The idea that parents who send their kids to a private or parochial school get a tax deduction was a surprise for many in the budget plan Governor Spitzer laid out. And some are saying it was snuck in, in the five-volume budget.

And the proposal makes up just two lines. NEWS10's John McLoughlin explains why those two little lines could be what many people will care the most about.

The Governor never even mentioned it during his budget briefings - but there it was, a new personal income tax deduction of up to one-thousand dollars for each kid in private or parochial school.

"Were you surprised when you saw this in the budget?" McLoughlin asked Steve Allinger, the Legislative Director of the New York State United Teachers Union.

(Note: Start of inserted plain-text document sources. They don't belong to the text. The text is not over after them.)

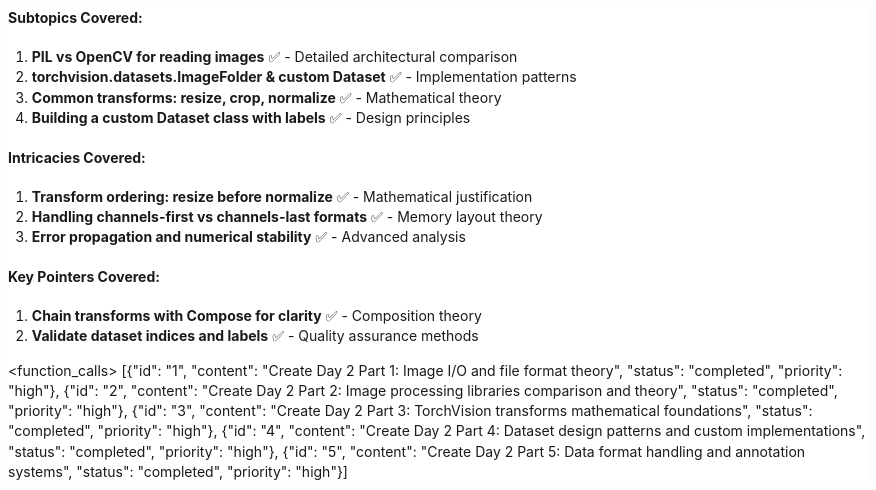 #### **Subtopics Covered**:
1. **PIL vs OpenCV for reading images** ✅ - Detailed architectural comparison
2. **torchvision.datasets.ImageFolder & custom Dataset** ✅ - Implementation patterns
3. **Common transforms: resize, crop, normalize** ✅ - Mathematical theory
4. **Building a custom Dataset class with labels** ✅ - Design principles

#### **Intricacies Covered**:
1. **Transform ordering: resize before normalize** ✅ - Mathematical justification
2. **Handling channels-first vs channels-last formats** ✅ - Memory layout theory
3. **Error propagation and numerical stability** ✅ - Advanced analysis

#### **Key Pointers Covered**:
1. **Chain transforms with Compose for clarity** ✅ - Composition theory
2. **Validate dataset indices and labels** ✅ - Quality assurance methods

<function_calls>
<invoke name="TodoWrite">
<parameter name="todos">[{"id": "1", "content": "Create Day 2 Part 1: Image I/O and file format theory", "status": "completed", "priority": "high"}, {"id": "2", "content": "Create Day 2 Part 2: Image processing libraries comparison and theory", "status": "completed", "priority": "high"}, {"id": "3", "content": "Create Day 2 Part 3: TorchVision transforms mathematical foundations", "status": "completed", "priority": "high"}, {"id": "4", "content": "Create Day 2 Part 4: Dataset design patterns and custom implementations", "status": "completed", "priority": "high"}, {"id": "5", "content": "Create Day 2 Part 5: Data format handling and annotation systems", "status": "completed", "priority": "high"}] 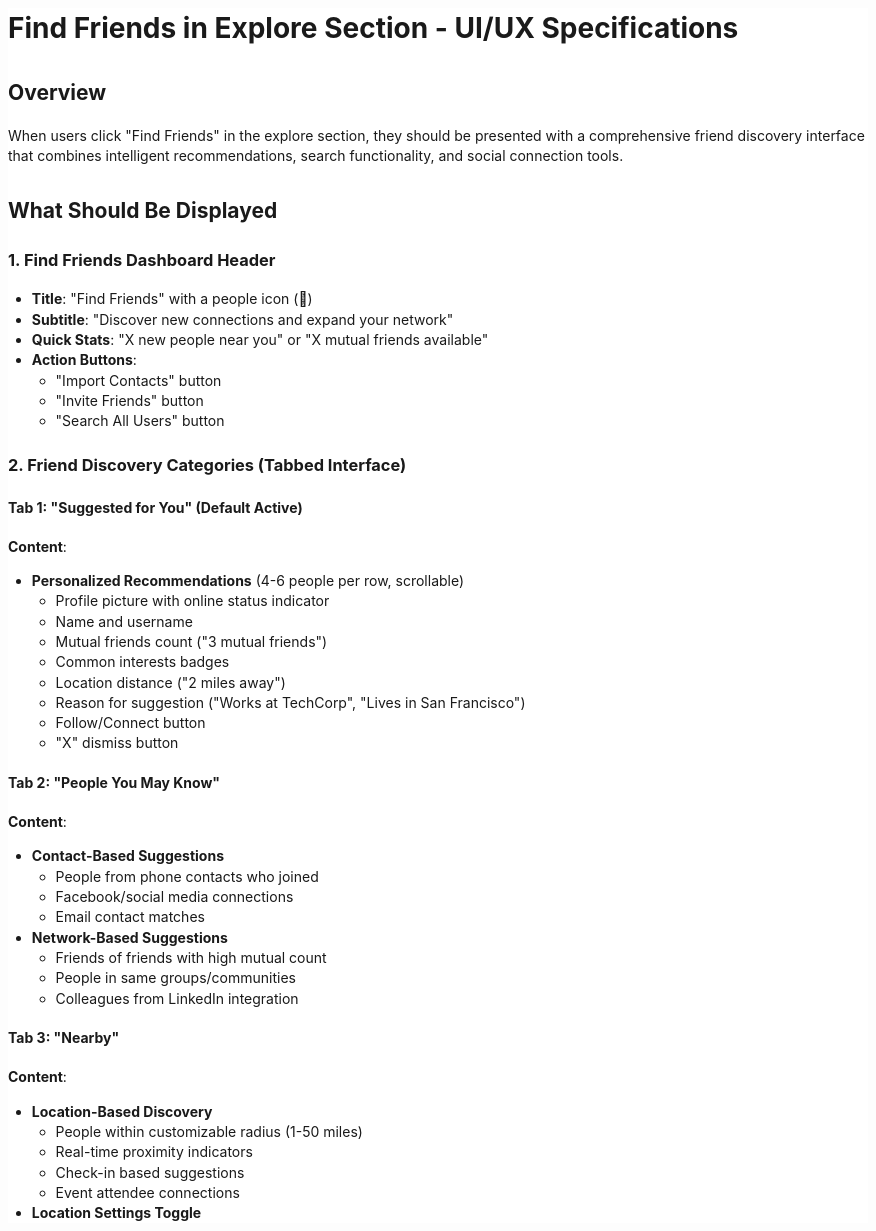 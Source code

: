 # Find Friends in Explore Section - UI/UX Specifications

## Overview
When users click "Find Friends" in the explore section, they should be presented with a comprehensive friend discovery interface that combines intelligent recommendations, search functionality, and social connection tools.

## What Should Be Displayed

### 1. Find Friends Dashboard Header
- **Title**: "Find Friends" with a people icon (👥)
- **Subtitle**: "Discover new connections and expand your network"
- **Quick Stats**: "X new people near you" or "X mutual friends available"
- **Action Buttons**:
  - "Import Contacts" button
  - "Invite Friends" button
  - "Search All Users" button

### 2. Friend Discovery Categories (Tabbed Interface)

#### Tab 1: "Suggested for You" (Default Active)
**Content**:
- **Personalized Recommendations** (4-6 people per row, scrollable)
  - Profile picture with online status indicator
  - Name and username
  - Mutual friends count ("3 mutual friends")
  - Common interests badges
  - Location distance ("2 miles away")
  - Reason for suggestion ("Works at TechCorp", "Lives in San Francisco")
  - Follow/Connect button
  - "X" dismiss button

#### Tab 2: "People You May Know"
**Content**:
- **Contact-Based Suggestions**
  - People from phone contacts who joined
  - Facebook/social media connections
  - Email contact matches
- **Network-Based Suggestions**
  - Friends of friends with high mutual count
  - People in same groups/communities
  - Colleagues from LinkedIn integration

#### Tab 3: "Nearby"
**Content**:
- **Location-Based Discovery**
  - People within customizable radius (1-50 miles)
  - Real-time proximity indicators
  - Check-in based suggestions
  - Event attendee connections
- **Location Settings Toggle**
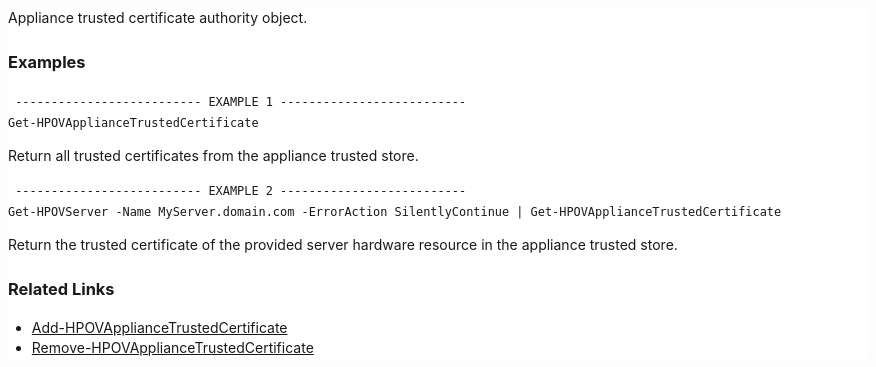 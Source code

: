 Appliance trusted certificate authority object.

### Examples

```text
 -------------------------- EXAMPLE 1 --------------------------
Get-HPOVApplianceTrustedCertificate
```

Return all trusted certificates from the appliance trusted store.

```text
 -------------------------- EXAMPLE 2 --------------------------
Get-HPOVServer -Name MyServer.domain.com -ErrorAction SilentlyContinue | Get-HPOVApplianceTrustedCertificate
```

Return the trusted certificate of the provided server hardware resource in the appliance trusted store. 

### Related Links 

* [Add-HPOVApplianceTrustedCertificate](https://github.com/HewlettPackard/POSH-HPOneView/wiki/Add-HPOVApplianceTrustedCertificate) 
* [Remove-HPOVApplianceTrustedCertificate](https://github.com/HewlettPackard/POSH-HPOneView/wiki/Remove-HPOVApplianceTrustedCertificate)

"Yes, we were surprised," Allinger said.

Allinger, the lobbyist for NYSUT, says tax deductions for religious schools not only harm public education - he says they are simply wrong, "to use the public's tax expenditures or appropriations to support narrow private sectarian uses."

"They've got a lot of nerve complaining," says Dennis Poust, Legislative Director for the New York State Catholic Conference.

Poust says NYSUT's got a lot of nerve after Spitzer pledged a record seven-billion dollars in new school aid, while the private and parochial schools are educating half-a-million youngsters for a lot less money.

This is something I didn't expect from Spitzer.  Most Democrats are so tight with the teachers' unions that they wouldn't even dream of proposing such a thing.  Of course NYSUT's response was exactly what I expected.  Their rep makes it a point to mention that money would go to "sectarian" schools.  No one ever seems to remember that millions of dollars in government financial aid and student loans goes to private religious colleges and universities every year.  I guess we owe this oversight to the lack of a powerful union for professors at the state instititions of higher education.  The squeaky wheel gets the grease, and all that.

It'll be interesting to see if our new Governor has the stones to stand up to them.  I'll keep my fingers crossed, but I'm not holding my breath.